Der Fußgängerlobby-Verein FUSS stellt in Frage, ob Autofahrer wirklich von Hauptstraßen auf Straßen in Wohngebieten ausweichen würden. Auch wenn auf beiden Straßen Tempo 30 gelte, gehe es auf der Hauptstraße schneller voran. In Wohngebieten gelte meist rechts vor links, Straßen seien enger, sodass ein Müllauto schnell mal den Verkehr lahmlegen könne.

Was gilt bisher?

Bisher dürfen die Städte und Landkreise aber auf Hauptverkehrsstraßen nur für kurze Strecken Tempo 30 festlegen. Tempo 30 ist die Ausnahme nicht die Regel - trotzdem gilt in weiten Teilen von Städten schon Tempo 30. Für eine Stadt wie Köln etwa schätzt Roman Suthold ADAC Nordrhein e.V. sind das schon jetzt 80 Prozent.

Wie geht es mit dem Tempo-30-Vorschlag jetzt weiter?

Vom 29. Januar an wollen Fachleute beim Verkehrsgerichtstag in Goslar über das Thema sprechen. Der Kongress dauert drei Tage und zählt jedes Jahr zu den wichtigsten Treffen von Verkehrssicherheits- und Verkehrsrechtsexperten in Deutschland und endet mit Empfehlungen an den Gesetzgeber.

Wieso kämpft die Stadt Hilden im schon seit Jahren für Tempo 30?

Peter Stuhlträger von der Stadt Hilden | Bildquelle: Stadt Hilden

Die Stadt Hilden kämpft für eine flächendeckende Tempo-30-Regelung innerorts, um Radfahrer und Fußgänger besser zu schützen. Der technischer Beigeordneter Peter Stuhlträger erläutert: Das Ziel sei es, Radfahrer sicher auf die Straße zu bringen und damit den Fußgängern die Bürgersteige zurückzugeben.

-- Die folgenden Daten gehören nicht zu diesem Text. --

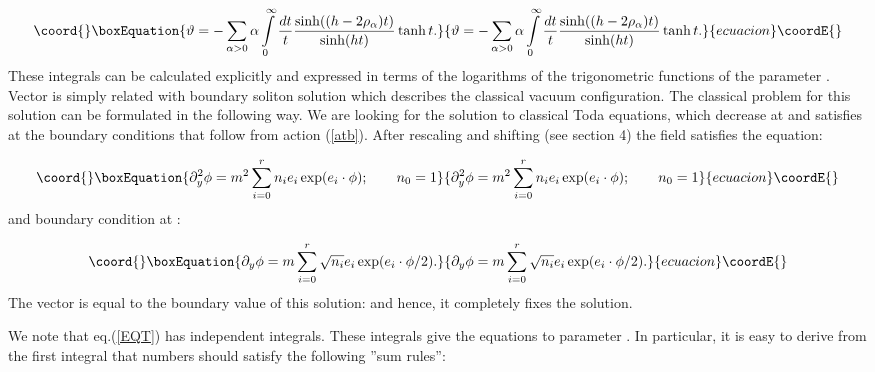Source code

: \documentclass[a4paper,12pt]{article}
\begin{document}
\begin{equation}\coord{}\boxEquation{
\vartheta =-\sum\limits_{\alpha >0}\alpha \int\limits_0^\infty \frac{dt}t
\frac{\sinh ((h-2\rho
_\alpha )t)}{\sinh (ht)}\tanh t.  \label{TT}
}{
\vartheta =-\sum\limits_{\alpha >0}\alpha \int\limits_0^\infty \frac{dt}t
\frac{\sinh ((h-2\rho
_\alpha )t)}{\sinh (ht)}\tanh t.  }{ecuacion}\coordE{}\end{equation}
These integrals can be calculated explicitly and expressed in terms of the
logarithms of the trigonometric functions of the parameter \coordHE{}. 
Vector \myHighlight{$\vartheta $}\coordHE{} is simply related with boundary soliton solution which
describes the classical vacuum configuration. The classical problem for this
solution \coordHE{} can be formulated in the following way. We are
looking for the solution to classical Toda equations, which decrease at \coordHE{} and satisfies at \coordHE{} the boundary conditions that
follow from action (\ref{atb}). After rescaling and shifting (see section 4)
the field \coordHE{}  \coordHE{} satisfies the equation:

\begin{equation}\coord{}\boxEquation{
\partial _y^2\phi =m^2\sum_{i=0}^rn_ie_i\exp (e_i\cdot \phi );\qquad n_0=1
\label{EQT}
}{
\partial _y^2\phi =m^2\sum_{i=0}^rn_ie_i\exp (e_i\cdot \phi );\qquad n_0=1
}{ecuacion}\coordE{}\end{equation}
and boundary condition at \coordHE{}:

\begin{equation}\coord{}\boxEquation{
\partial _y\phi =m\sum\limits_{i=0}^r\sqrt{n_i}e_i\exp (e_i\cdot \phi /2).
\label{YN}
}{
\partial _y\phi =m\sum\limits_{i=0}^r\sqrt{n_i}e_i\exp (e_i\cdot \phi /2).
}{ecuacion}\coordE{}\end{equation}
The vector \myHighlight{$\vartheta $}\coordHE{} is equal to the boundary value of this solution: 
\coordHE{} and hence, it completely fixes the solution.

We note that eq.(\ref{EQT}) has \coordHE{} independent integrals. 
These integrals give the
equations to parameter \myHighlight{$\vartheta $}\coordHE{}. In particular, it is easy to derive from
the first integral that numbers \coordHE{} 
should satisfy the following ''sum rules'':
\end{document}
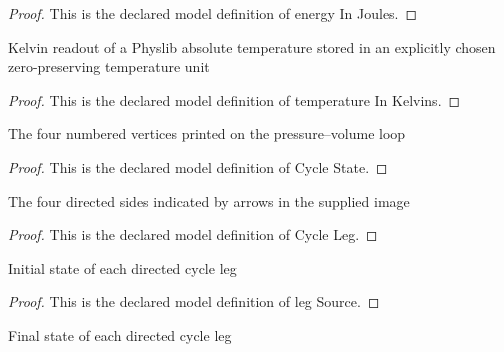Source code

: \begin{proof}
  This is the declared model definition of energy In Joules.
\end{proof}
\begin{definition}
  \label{def:physics:phyx-mini-0480:phyxminiproblems-problemphyxmini0480-temperatureinkelvins}
  Kelvin readout of a Physlib absolute temperature stored in an explicitly chosen zero-preserving temperature unit
\end{definition}
\begin{proof}
  This is the declared model definition of temperature In Kelvins.
\end{proof}
\begin{definition}
  \label{def:physics:phyx-mini-0480:phyxminiproblems-problemphyxmini0480-cyclestate}
  The four numbered vertices printed on the pressure--volume loop
\end{definition}
\begin{proof}
  This is the declared model definition of Cycle State.
\end{proof}
\begin{definition}
  \label{def:physics:phyx-mini-0480:phyxminiproblems-problemphyxmini0480-cycleleg}
  The four directed sides indicated by arrows in the supplied image
\end{definition}
\begin{proof}
  This is the declared model definition of Cycle Leg.
\end{proof}
\begin{definition}
  \label{def:physics:phyx-mini-0480:phyxminiproblems-problemphyxmini0480-legsource}
  Initial state of each directed cycle leg
\end{definition}
\begin{proof}
  This is the declared model definition of leg Source.
\end{proof}
\begin{definition}
  \label{def:physics:phyx-mini-0480:phyxminiproblems-problemphyxmini0480-legtarget}
  Final state of each directed cycle leg
\end{definition}
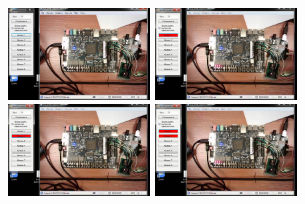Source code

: \documentclass[a4paper]{article}
\begin{document}
  \begin{figure}[H]
    \centering
    \includegraphics[width=0.335\textwidth, angle=90]{02_70}
    \hfill
    \includegraphics[width=0.335\textwidth, angle=90]{02_71}
    \hfill
    \includegraphics[width=0.335\textwidth, angle=90]{02_72}
    \hfill
    \includegraphics[width=0.335\textwidth, angle=90]{02_73}
    \vspace{0.15cm}


\end{figure}
\end{document}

Die Initiative ist politisch nicht unumstritten: Während der Stadtentwicklungsausschuss zustimmte, lehnte der Rat den Vorschlag mit knapper Mehrheit ab. Ein modifizierter Antrag wird am 26. Februar erneut im Rat beraten.

Unsere Quellen:

Transparenzhinweis: In einer vorherigen Version des Beitrags haben wir fälschlicher Weise von "Polizei-Gewerkschaft" gesprochen. Das ist falsch. Die Forderung kommt von der Gewerkschaft der Polizei (GdP). Wir haben den Fehler korrigiert.